I boinc in an LXC container with a cron job to run during the period in the day on weekdays when the electricity is pretty much all renewables (and I'm not watching Jellyfin). The intention is to turn sunlight into tiny forward progress towards curing cancer.

Specifically, the Community Grid projects Mapping Cancer Markers and Smash Childhood Cancer.

thats really great.

Im currently saving up on a new roof of an older farm building, and depending on the utilities I can come up I will put solar panels on it.

I am really thinking how to utilize the extra power, this one sounds like a great addition to an business concept for downtimes.

[-] onlinepersona@programming.dev 2 points 1 year ago

Do you have a recipe or script or something? The docker image seems to assume you're running it on your own computer and will be configuring it with some GUI? But I'm not going to install xfce on my server and RDP into it to get boinc running.

[-] thirdBreakfast@lemmy.world 3 points 1 year ago

You don't need the GUI, the client does all the work. I use a Debian container, so just sudo apt-get install boinc-client.

Once that's installed, you go to the project (in my case, World Grid) and setup your account. As part of that, it will give you a URL and account key. Then back on your server, you use the boinccmd to --project_attach the URL and key.

[-] onlinepersona@programming.dev 1 points 1 year ago

that's a better description than their documentation honestly, ty

username checks out.

[-] peter@feddit.uk 2 points 1 year ago

If your electricity costs you nothing

thats in general the culprit with own server.

but in my place electricity itself costs not much, half of the cost is only taxes and other expenses around the energy.

therefore 200 kwh more or less in a year(that would be 25 watts) is not that much.

[-] onlinepersona@programming.dev 0 points 1 year ago
[-] peter@feddit.uk 2 points 1 year ago

My electricity currently costs 65p/kWh...

[-] onlinepersona@programming.dev 1 points 1 year ago

Youch.
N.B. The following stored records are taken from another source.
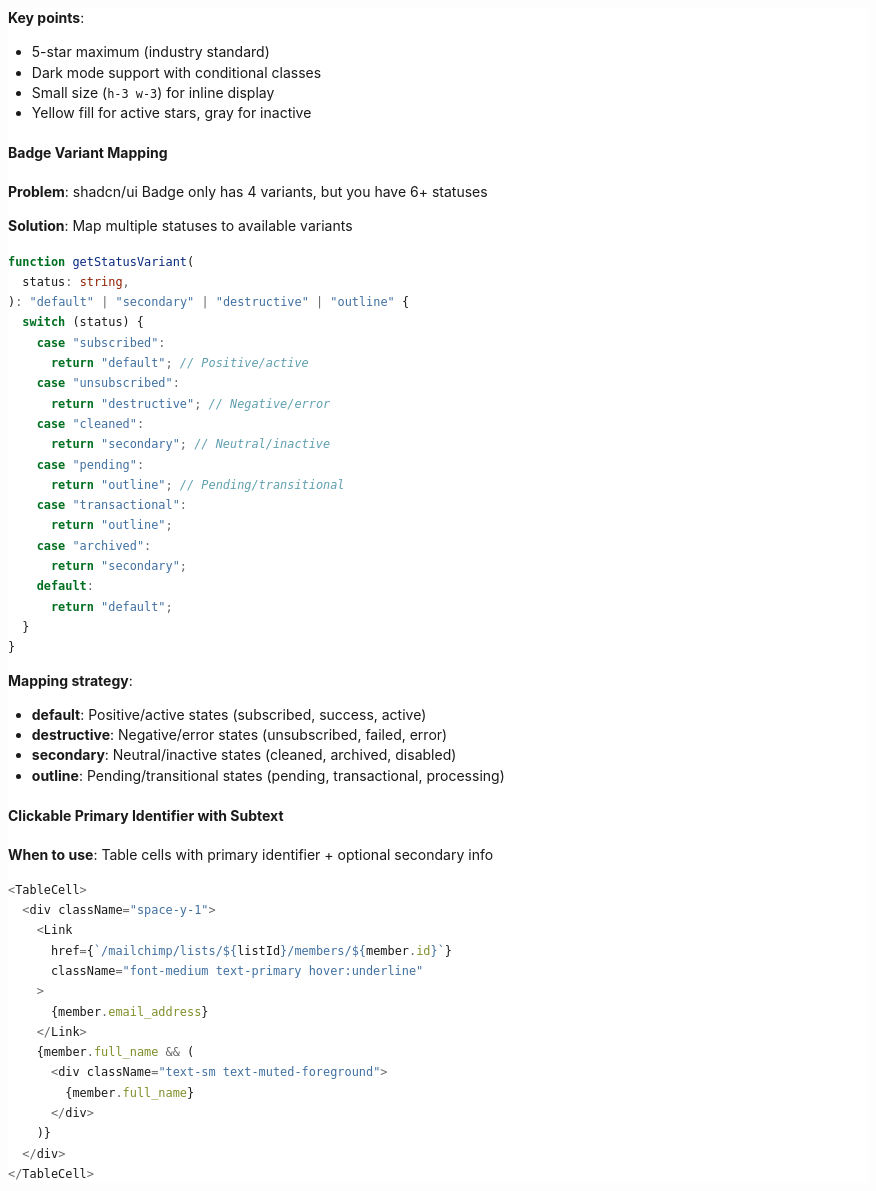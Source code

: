**Key points**:

- 5-star maximum (industry standard)
- Dark mode support with conditional classes
- Small size (`h-3 w-3`) for inline display
- Yellow fill for active stars, gray for inactive

#### Badge Variant Mapping

**Problem**: shadcn/ui Badge only has 4 variants, but you have 6+ statuses

**Solution**: Map multiple statuses to available variants

```typescript
function getStatusVariant(
  status: string,
): "default" | "secondary" | "destructive" | "outline" {
  switch (status) {
    case "subscribed":
      return "default"; // Positive/active
    case "unsubscribed":
      return "destructive"; // Negative/error
    case "cleaned":
      return "secondary"; // Neutral/inactive
    case "pending":
      return "outline"; // Pending/transitional
    case "transactional":
      return "outline";
    case "archived":
      return "secondary";
    default:
      return "default";
  }
}
```

**Mapping strategy**:

- **default**: Positive/active states (subscribed, success, active)
- **destructive**: Negative/error states (unsubscribed, failed, error)
- **secondary**: Neutral/inactive states (cleaned, archived, disabled)
- **outline**: Pending/transitional states (pending, transactional, processing)

#### Clickable Primary Identifier with Subtext

**When to use**: Table cells with primary identifier + optional secondary info

```typescript
<TableCell>
  <div className="space-y-1">
    <Link
      href={`/mailchimp/lists/${listId}/members/${member.id}`}
      className="font-medium text-primary hover:underline"
    >
      {member.email_address}
    </Link>
    {member.full_name && (
      <div className="text-sm text-muted-foreground">
        {member.full_name}
      </div>
    )}
  </div>
</TableCell>
```

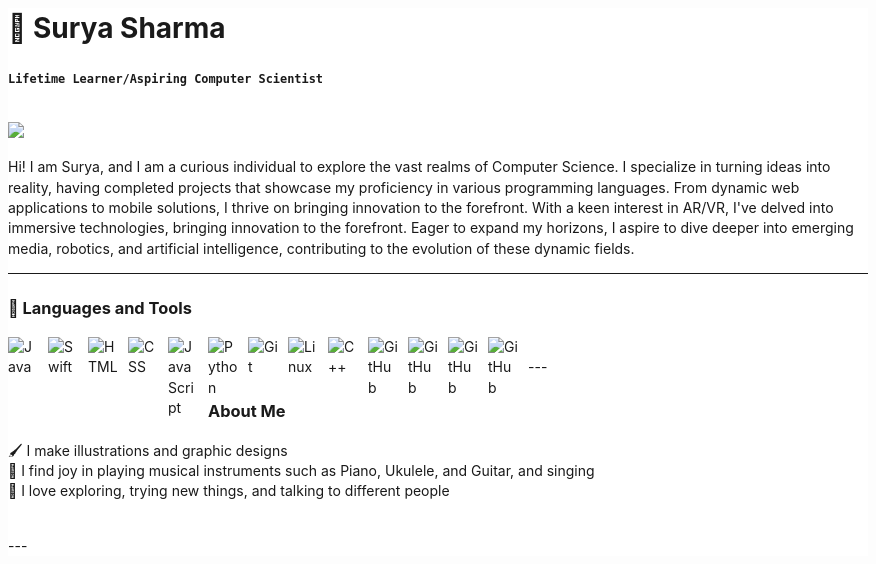 # 🌼 Surya Sharma
**`Lifetime Learner/Aspiring Computer Scientist`** 

<br />
<img src='./image.svg' width="100%">
<br />

Hi! I am Surya, and I am a curious individual to explore the vast realms of Computer Science. I specialize in turning ideas into reality, having completed projects that showcase my proficiency in various programming languages. From dynamic web applications to mobile solutions, I thrive on bringing innovation to the forefront. With a keen interest in AR/VR, I've delved into immersive technologies, bringing innovation to the forefront. Eager to expand my horizons, I aspire to dive deeper into emerging media, robotics, and artificial intelligence, contributing to the evolution of these dynamic fields.

 ---

### 🧰 Languages and Tools

<img align="left" alt="Java" width="30px" style="padding-right:10px;" src="https://cdn.jsdelivr.net/gh/devicons/devicon/icons/java/java-original.svg"/>
<img align="left" alt="Swift" width="30px" style="padding-right:10px;" src="https://cdn.jsdelivr.net/gh/devicons/devicon@latest/icons/swift/swift-original.svg" />
<img align="left" alt="HTML" width="30px" style="padding-right:10px;" src="https://cdn.jsdelivr.net/gh/devicons/devicon/icons/html5/html5-plain.svg" />
<img align="left" alt="CSS" width="30px" style="padding-right:10px;" src="https://cdn.jsdelivr.net/gh/devicons/devicon/icons/css3/css3-plain.svg" />
<img align="left" alt="JavaScript" width="30px" style="padding-right:10px;" src="https://cdn.jsdelivr.net/gh/devicons/devicon/icons/javascript/javascript-plain.svg" />
<img align="left" alt="Python" width="30px" style="padding-right:10px;" src="https://cdn.jsdelivr.net/gh/devicons/devicon/icons/python/python-plain.svg" />
<img align="left" alt="Git" width="30px" style="padding-right:10px;" src="https://cdn.jsdelivr.net/gh/devicons/devicon/icons/git/git-original.svg" />
<img align="left" alt="Linux" width="30px" style="padding-right:10px;" src="https://cdn.jsdelivr.net/gh/devicons/devicon/icons/linux/linux-original.svg" />
<img align="left" alt="C++" width="30px" style="padding-right:10px;" src="https://cdn.jsdelivr.net/gh/devicons/devicon@latest/icons/c/c-original.svg" />
<img align="left" alt="GitHub" width="30px" style="padding-right:10px;" src="https://cdn.jsdelivr.net/gh/devicons/devicon@latest/icons/github/github-original.svg" />

<img align="left" alt="GitHub" width="30px" style="padding-right:10px;" src="https://cdn.jsdelivr.net/gh/devicons/devicon@latest/icons/canva/canva-original.svg" />
<img align="left" alt="GitHub" width="30px" style="padding-right:10px;" src="https://cdn.jsdelivr.net/gh/devicons/devicon@latest/icons/figma/figma-original.svg" />
<img align="left" alt="GitHub" width="30px" style="padding-right:10px;" src="https://cdn.jsdelivr.net/gh/devicons/devicon@latest/icons/php/php-original.svg" />   
         
<br/>
 ---
 
### About Me
🖌️  I make illustrations and graphic designs <br/>
🎹  I find joy in playing musical instruments such as Piano, Ukulele, and Guitar, and singing<br/>
🦋  I love exploring, trying new things, and talking to different people <br/>

<br/>
 ---
 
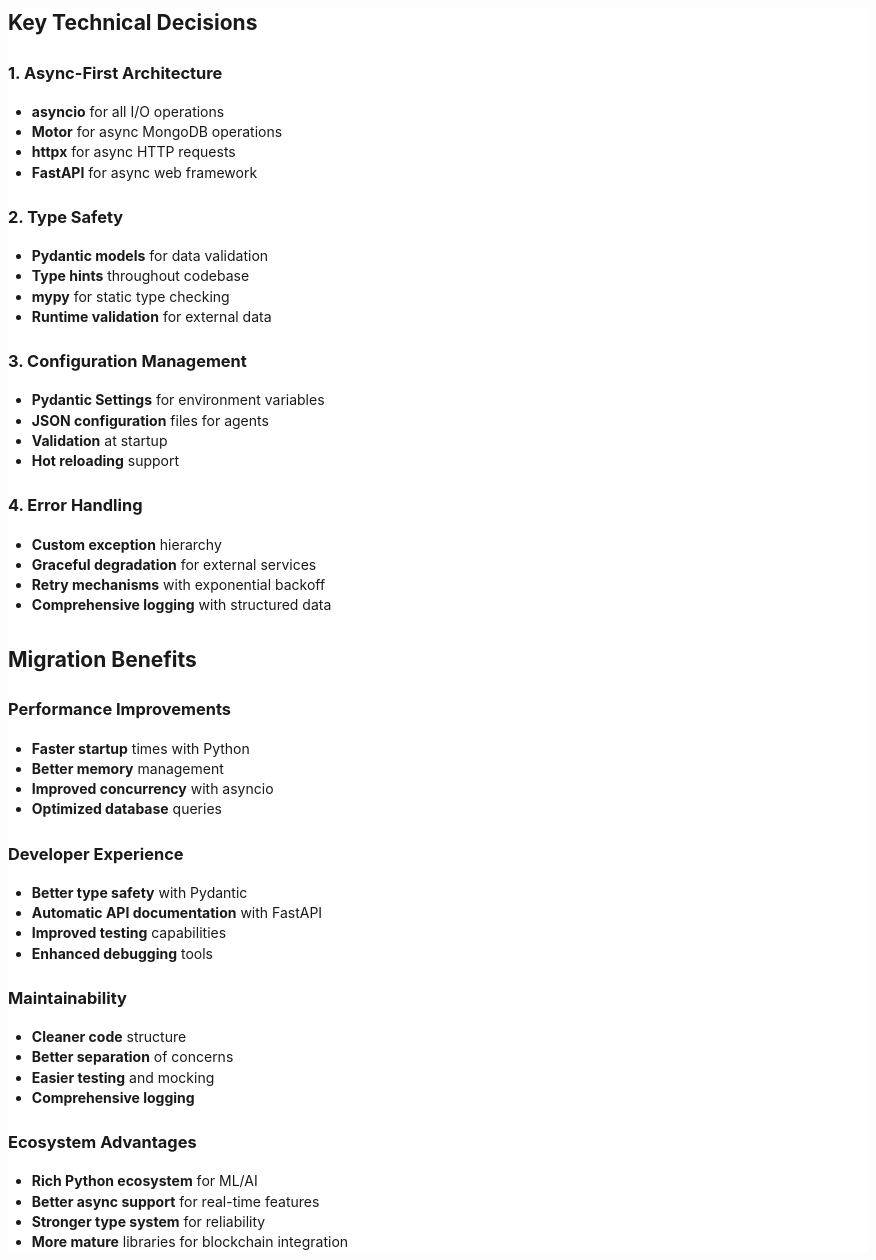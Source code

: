 ## Key Technical Decisions

### 1. Async-First Architecture
- **asyncio** for all I/O operations
- **Motor** for async MongoDB operations
- **httpx** for async HTTP requests
- **FastAPI** for async web framework

### 2. Type Safety
- **Pydantic models** for data validation
- **Type hints** throughout codebase
- **mypy** for static type checking
- **Runtime validation** for external data

### 3. Configuration Management
- **Pydantic Settings** for environment variables
- **JSON configuration** files for agents
- **Validation** at startup
- **Hot reloading** support

### 4. Error Handling
- **Custom exception** hierarchy
- **Graceful degradation** for external services
- **Retry mechanisms** with exponential backoff
- **Comprehensive logging** with structured data

## Migration Benefits

### Performance Improvements
- **Faster startup** times with Python
- **Better memory** management
- **Improved concurrency** with asyncio
- **Optimized database** queries

### Developer Experience
- **Better type safety** with Pydantic
- **Automatic API documentation** with FastAPI
- **Improved testing** capabilities
- **Enhanced debugging** tools

### Maintainability
- **Cleaner code** structure
- **Better separation** of concerns
- **Easier testing** and mocking
- **Comprehensive logging**

### Ecosystem Advantages
- **Rich Python ecosystem** for ML/AI
- **Better async support** for real-time features
- **Stronger type system** for reliability
- **More mature** libraries for blockchain integration
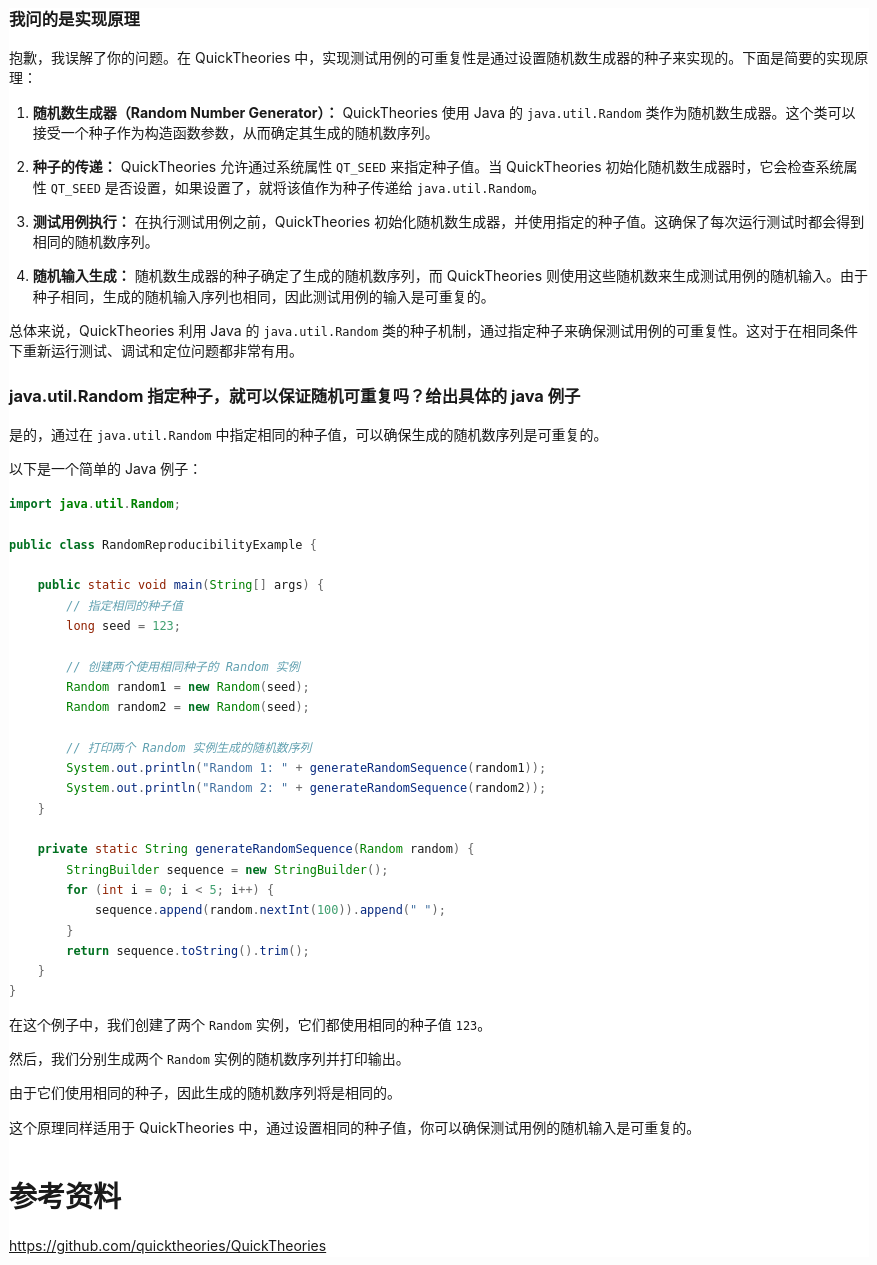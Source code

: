 ### 我问的是实现原理

抱歉，我误解了你的问题。在 QuickTheories 中，实现测试用例的可重复性是通过设置随机数生成器的种子来实现的。下面是简要的实现原理：

1. **随机数生成器（Random Number Generator）：** QuickTheories 使用 Java 的 `java.util.Random` 类作为随机数生成器。这个类可以接受一个种子作为构造函数参数，从而确定其生成的随机数序列。

2. **种子的传递：** QuickTheories 允许通过系统属性 `QT_SEED` 来指定种子值。当 QuickTheories 初始化随机数生成器时，它会检查系统属性 `QT_SEED` 是否设置，如果设置了，就将该值作为种子传递给 `java.util.Random`。

3. **测试用例执行：** 在执行测试用例之前，QuickTheories 初始化随机数生成器，并使用指定的种子值。这确保了每次运行测试时都会得到相同的随机数序列。

4. **随机输入生成：** 随机数生成器的种子确定了生成的随机数序列，而 QuickTheories 则使用这些随机数来生成测试用例的随机输入。由于种子相同，生成的随机输入序列也相同，因此测试用例的输入是可重复的。

总体来说，QuickTheories 利用 Java 的 `java.util.Random` 类的种子机制，通过指定种子来确保测试用例的可重复性。这对于在相同条件下重新运行测试、调试和定位问题都非常有用。

### java.util.Random 指定种子，就可以保证随机可重复吗？给出具体的 java 例子

是的，通过在 `java.util.Random` 中指定相同的种子值，可以确保生成的随机数序列是可重复的。

以下是一个简单的 Java 例子：

```java
import java.util.Random;

public class RandomReproducibilityExample {

    public static void main(String[] args) {
        // 指定相同的种子值
        long seed = 123;

        // 创建两个使用相同种子的 Random 实例
        Random random1 = new Random(seed);
        Random random2 = new Random(seed);

        // 打印两个 Random 实例生成的随机数序列
        System.out.println("Random 1: " + generateRandomSequence(random1));
        System.out.println("Random 2: " + generateRandomSequence(random2));
    }

    private static String generateRandomSequence(Random random) {
        StringBuilder sequence = new StringBuilder();
        for (int i = 0; i < 5; i++) {
            sequence.append(random.nextInt(100)).append(" ");
        }
        return sequence.toString().trim();
    }
}
```

在这个例子中，我们创建了两个 `Random` 实例，它们都使用相同的种子值 `123`。

然后，我们分别生成两个 `Random` 实例的随机数序列并打印输出。

由于它们使用相同的种子，因此生成的随机数序列将是相同的。

这个原理同样适用于 QuickTheories 中，通过设置相同的种子值，你可以确保测试用例的随机输入是可重复的。

# 参考资料

https://github.com/quicktheories/QuickTheories

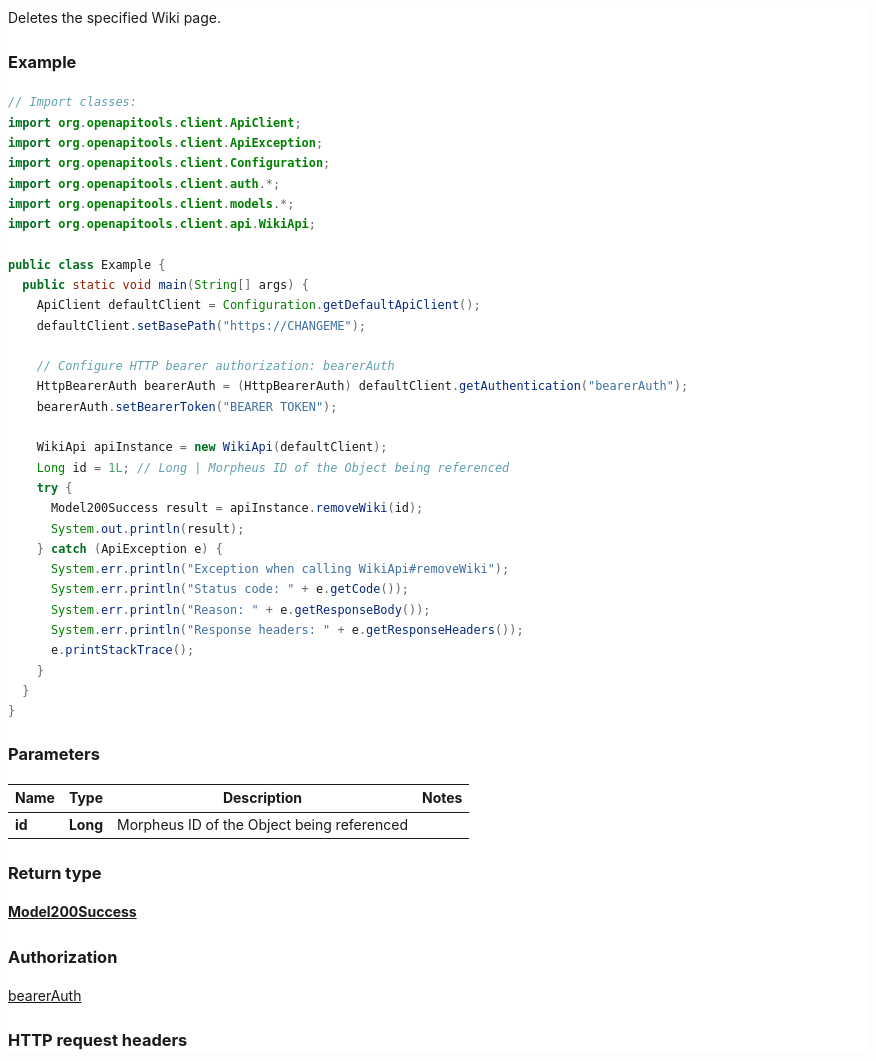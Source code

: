 Deletes the specified Wiki page. 

### Example
```java
// Import classes:
import org.openapitools.client.ApiClient;
import org.openapitools.client.ApiException;
import org.openapitools.client.Configuration;
import org.openapitools.client.auth.*;
import org.openapitools.client.models.*;
import org.openapitools.client.api.WikiApi;

public class Example {
  public static void main(String[] args) {
    ApiClient defaultClient = Configuration.getDefaultApiClient();
    defaultClient.setBasePath("https://CHANGEME");
    
    // Configure HTTP bearer authorization: bearerAuth
    HttpBearerAuth bearerAuth = (HttpBearerAuth) defaultClient.getAuthentication("bearerAuth");
    bearerAuth.setBearerToken("BEARER TOKEN");

    WikiApi apiInstance = new WikiApi(defaultClient);
    Long id = 1L; // Long | Morpheus ID of the Object being referenced
    try {
      Model200Success result = apiInstance.removeWiki(id);
      System.out.println(result);
    } catch (ApiException e) {
      System.err.println("Exception when calling WikiApi#removeWiki");
      System.err.println("Status code: " + e.getCode());
      System.err.println("Reason: " + e.getResponseBody());
      System.err.println("Response headers: " + e.getResponseHeaders());
      e.printStackTrace();
    }
  }
}
```

### Parameters

Name | Type | Description  | Notes
------------- | ------------- | ------------- | -------------
 **id** | **Long**| Morpheus ID of the Object being referenced |

### Return type

[**Model200Success**](Model200Success.md)

### Authorization

[bearerAuth](../README.md#bearerAuth)

### HTTP request headers
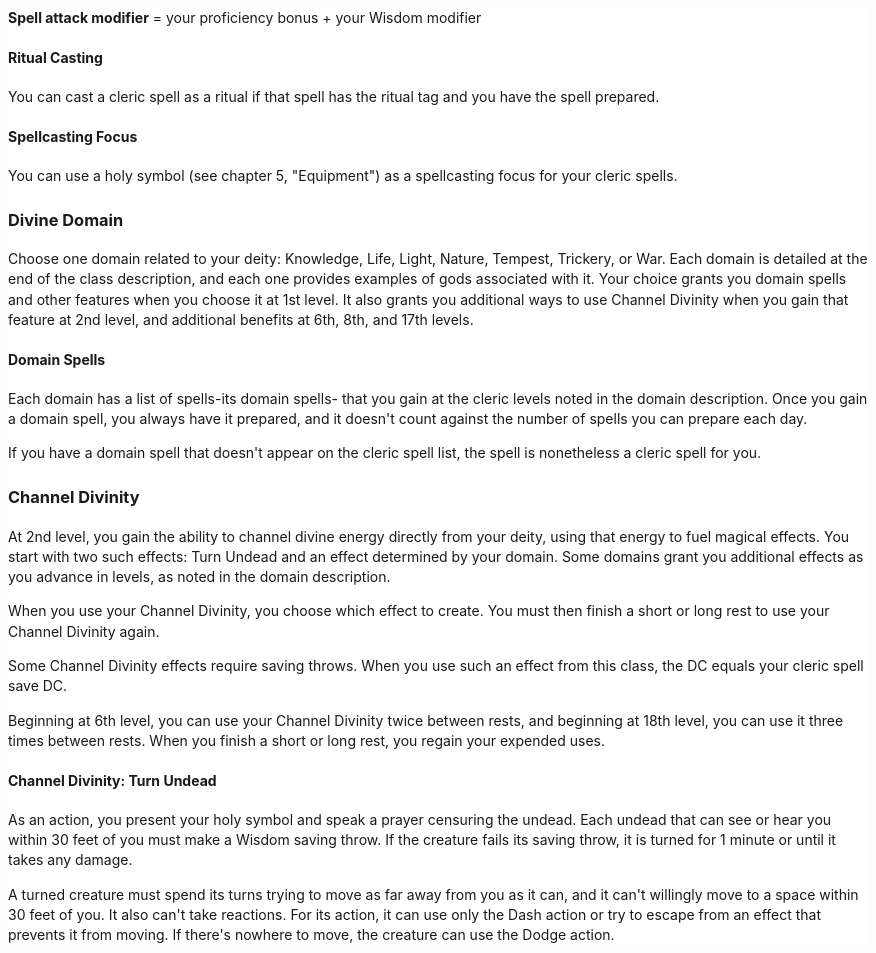 **Spell attack modifier** = your proficiency bonus + your Wisdom modifier

#### Ritual Casting

You can cast a cleric spell as a ritual if that spell has the ritual tag and you have the spell prepared.

#### Spellcasting Focus

You can use a holy symbol (see chapter 5, "Equipment") as a spellcasting focus for your cleric spells.

### Divine Domain

Choose one domain related to your deity: Knowledge, Life, Light, Nature, Tempest, Trickery, or War. Each domain is detailed at the end of the class description, and each one provides examples of gods associated with it. Your choice grants you domain spells and other features when you choose it at 1st level. It also grants you additional ways to use Channel Divinity when you gain that feature at 2nd level, and additional benefits at 6th, 8th, and 17th levels.

#### Domain Spells

Each domain has a list of spells-its domain spells- that you gain at the cleric levels noted in the domain description. Once you gain a domain spell, you always have it prepared, and it doesn't count against the number of spells you can prepare each day.

If you have a domain spell that doesn't appear on the cleric spell list, the spell is nonetheless a cleric spell for you.

### Channel Divinity

At 2nd level, you gain the ability to channel divine energy directly from your deity, using that energy to fuel magical effects. You start with two such effects: Turn Undead and an effect determined by your domain. Some domains grant you additional effects as you advance in levels, as noted in the domain description.

When you use your Channel Divinity, you choose which effect to create. You must then finish a short or long rest to use your Channel Divinity again.

Some Channel Divinity effects require saving throws. When you use such an effect from this class, the DC equals your cleric spell save DC.

Beginning at 6th level, you can use your Channel Divinity twice between rests, and beginning at 18th level, you can use it three times between rests. When you finish a short or long rest, you regain your expended uses.

#### Channel Divinity: Turn Undead

As an action, you present your holy symbol and speak a prayer censuring the undead. Each undead that can see or hear you within 30 feet of you must make a Wisdom saving throw. If the creature fails its saving throw, it is turned for 1 minute or until it takes any damage.

A turned creature must spend its turns trying to move as far away from you as it can, and it can't willingly move to a space within 30 feet of you. It also can't take reactions. For its action, it can use only the Dash action or try to escape from an effect that prevents it from moving. If there's nowhere to move, the creature can use the Dodge action.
Are you getting rammed?

[-] peter@feddit.uk 1 points 1 year ago
[-] onlinepersona@programming.dev 2 points 1 year ago

I tried finding instructions for running headless on a server, but everything seems to be for desktop users with a GUI. And the code is proprietary for some reason?

[-] FuzzChef@feddit.de 1 points 1 year ago

If you rent a VPS that might get you kicked, so check your terms first.